[Saved data entries]
- - - -

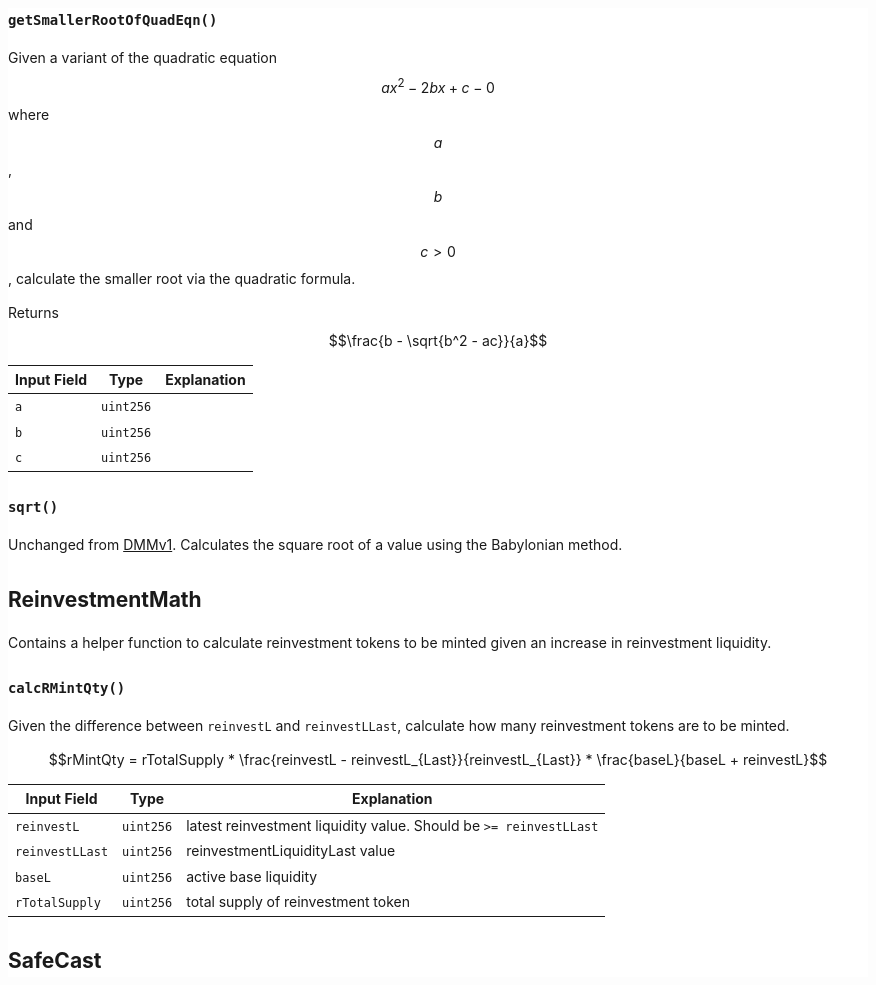### `getSmallerRootOfQuadEqn()`[​](https://docs.kyberswap.com/explanation/core-libraries#getsmallerrootofquadeqn) <a href="#getsmallerrootofquadeqn" id="getsmallerrootofquadeqn"></a>

Given a variant of the quadratic equation $$ax^2 - 2bx + c - 0$$ where $$a$$, $$b$$ and $$c > 0$$, calculate the smaller root via the quadratic formula.

Returns $$\frac{b - \sqrt{b^2 - ac}}{a}$$&#x20;

| Input Field | Type      | Explanation |
| ----------- | --------- | ----------- |
| `a`         | `uint256` |             |
| `b`         | `uint256` |             |
| `c`         | `uint256` |             |

### `sqrt()`[​](https://docs.kyberswap.com/explanation/core-libraries#sqrt) <a href="#sqrt" id="sqrt"></a>

Unchanged from [DMMv1](https://github.com/dynamic-amm/smart-contracts/blob/master/contracts/libraries/MathExt.sol#L36-L48). Calculates the square root of a value using the Babylonian method.

## ReinvestmentMath[​](https://docs.kyberswap.com/explanation/core-libraries#reinvestmentmath) <a href="#reinvestmentmath" id="reinvestmentmath"></a>

Contains a helper function to calculate reinvestment tokens to be minted given an increase in reinvestment liquidity.

### `calcRMintQty()`[​](https://docs.kyberswap.com/explanation/core-libraries#calcrmintqty) <a href="#calcrmintqty" id="calcrmintqty"></a>

Given the difference between `reinvestL` and `reinvestLLast`, calculate how many reinvestment tokens are to be minted.&#x20;

$$rMintQty = rTotalSupply * \frac{reinvestL - reinvestL_{Last}}{reinvestL_{Last}} * \frac{baseL}{baseL + reinvestL}$$&#x20;

| Input Field     | Type      | Explanation                                                       |
| --------------- | --------- | ----------------------------------------------------------------- |
| `reinvestL`     | `uint256` | latest reinvestment liquidity value. Should be `>= reinvestLLast` |
| `reinvestLLast` | `uint256` | reinvestmentLiquidityLast value                                   |
| `baseL`         | `uint256` | active base liquidity                                             |
| `rTotalSupply`  | `uint256` | total supply of reinvestment token                                |

## SafeCast[​](https://docs.kyberswap.com/explanation/core-libraries#safecast) <a href="#safecast" id="safecast"></a>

- - - -

**YOUR GOAL:** Each entry must be set down word for word; no image may be carried over.

**EXPECTED ANSWER:**
### `getSmallerRootOfQuadEqn()`[​](https://docs.kyberswap.com/explanation/core-libraries#getsmallerrootofquadeqn) <a href="#getsmallerrootofquadeqn" id="getsmallerrootofquadeqn"></a>

Given a variant of the quadratic equation $$ax^2 - 2bx + c - 0$$ where $$a$$, $$b$$ and $$c > 0$$, calculate the smaller root via the quadratic formula.

Returns $$\frac{b - \sqrt{b^2 - ac}}{a}$$&#x20;

| Input Field | Type      | Explanation |
| ----------- | --------- | ----------- |
| `a`         | `uint256` |             |
| `b`         | `uint256` |             |
| `c`         | `uint256` |             |

### `sqrt()`[​](https://docs.kyberswap.com/explanation/core-libraries#sqrt) <a href="#sqrt" id="sqrt"></a>

Unchanged from [DMMv1](https://github.com/dynamic-amm/smart-contracts/blob/master/contracts/libraries/MathExt.sol#L36-L48). Calculates the square root of a value using the Babylonian method.

## ReinvestmentMath[​](https://docs.kyberswap.com/explanation/core-libraries#reinvestmentmath) <a href="#reinvestmentmath" id="reinvestmentmath"></a>

Contains a helper function to calculate reinvestment tokens to be minted given an increase in reinvestment liquidity.

### `calcRMintQty()`[​](https://docs.kyberswap.com/explanation/core-libraries#calcrmintqty) <a href="#calcrmintqty" id="calcrmintqty"></a>

Given the difference between `reinvestL` and `reinvestLLast`, calculate how many reinvestment tokens are to be minted.&#x20;

$$rMintQty = rTotalSupply * \frac{reinvestL - reinvestL_{Last}}{reinvestL_{Last}} * \frac{baseL}{baseL + reinvestL}$$&#x20;

| Input Field     | Type      | Explanation                                                       |
| --------------- | --------- | ----------------------------------------------------------------- |
| `reinvestL`     | `uint256` | latest reinvestment liquidity value. Should be `>= reinvestLLast` |
| `reinvestLLast` | `uint256` | reinvestmentLiquidityLast value                                   |
| `baseL`         | `uint256` | active base liquidity                                             |
| `rTotalSupply`  | `uint256` | total supply of reinvestment token                                |

## SafeCast[​](https://docs.kyberswap.com/explanation/core-libraries#safecast) <a href="#safecast" id="safecast"></a>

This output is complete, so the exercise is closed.